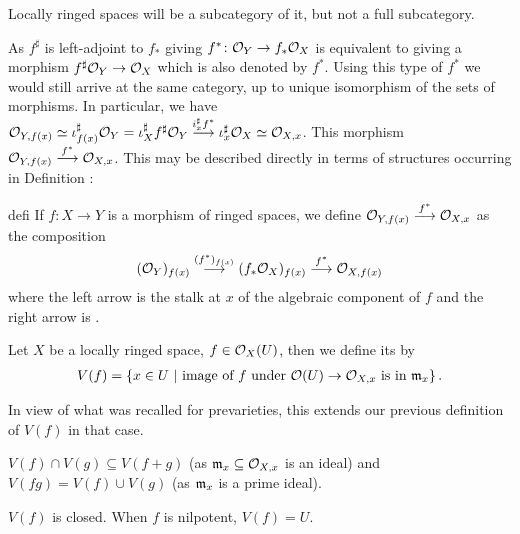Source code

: \documentclass[a4paper,parskip=half,numbers=enddot, DIV=12]{scrreprt}
\begin{document}
\begin{rem*}
    Locally ringed spaces will be a subcategory of it, but not a full subcategory.
\end{rem*}
\begin{rem*}
    As $f^\sharp$ is left-adjoint to $f_*$ giving $f^*\colon \mathcal{O}_Y\to f_*\mathcal{O}_X$ is equivalent to giving a morphism $f^\sharp \mathcal{O}_Y \to \mathcal{O}_X$ which is also denoted by $f^*$. Using this type of $f^*$ we would still arrive at the same category, up to unique isomorphism of the sets of morphisms. In particular, we have $\Oo_{Y,f(x)} \simeq \iota_{f(x)}^\sharp \Oo_Y = \iota_{X}^\sharp f^\sharp \Oo_Y  \morphism[i^\sharp_xf^*] \iota^\sharp_{x} \Oo_X \simeq \Oo_{X,x}$. This morphism $\Oo_{Y,f(x)} \morphism[f^*] \Oo_{X,x}$. This may be described directly in terms of structures occurring in Definition :
\end{rem*}
\begin{varthm}{defi}
    If $f\colon X\to Y$ is a morphism of ringed spaces, we define $\Oo_{Y,f(x)} \morphism[f^*]\Oo_{X,x}$ as the composition
    \begin{align*}
        (\Oo_Y)_{f(x)} \morphism[(f^*)_{f(x)}] (f_*\Oo_X)_{f(x)}\morphism[f^*] \Oo_{X,f(x)}
    \end{align*}
    where the left arrow is the stalk at $x$ of the algebraic component of $f$ and the right arrow is .
\end{varthm}
\begin{defi}
    Let $X$ be a locally ringed space, $f\in \mathcal{O}_X(U)$, then we define its  by 
    \begin{align*}
        V(f) = \left\{x\in U\ \middle|\  \text{image of } f \text{ under } \mathcal{O}(U) \to \mathcal{O}_{X,x} \text{ is in } \mathfrak{m}_x\right\}.
    \end{align*}
\end{defi}
\begin{rem*}
    \begin{alphanumerate}
      \item 
        In view of what was recalled for prevarieties, this extends our previous definition of $V(f)$ in that case.
      \item 
        $V(f)\cap V(g) \subseteq V(f+g)$ (as $\mathfrak{m}_x\subseteq \mathcal{O}_{X,x}$ is an ideal) and $V(fg)= V(f) \cup V(g)$ (as $\mathfrak{m}_x$ is a prime ideal). 
    \end{alphanumerate}
\end{rem*}
\begin{fact}
    $V(f)$ is closed. When $f$ is nilpotent, $V(f) = U$.
\end{fact}
\end{document}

● **BRIEF**: Go through the records above and copy every line holding the word "right".

● **ANSWER SECTION**:
    where the left arrow is the stalk at $x$ of the algebraic component of $f$ and the right arrow is .
        V(f) = \left\{x\in U\ \middle|\  \text{image of } f \text{ under } \mathcal{O}(U) \to \mathcal{O}_{X,x} \text{ is in } \mathfrak{m}_x\right\}.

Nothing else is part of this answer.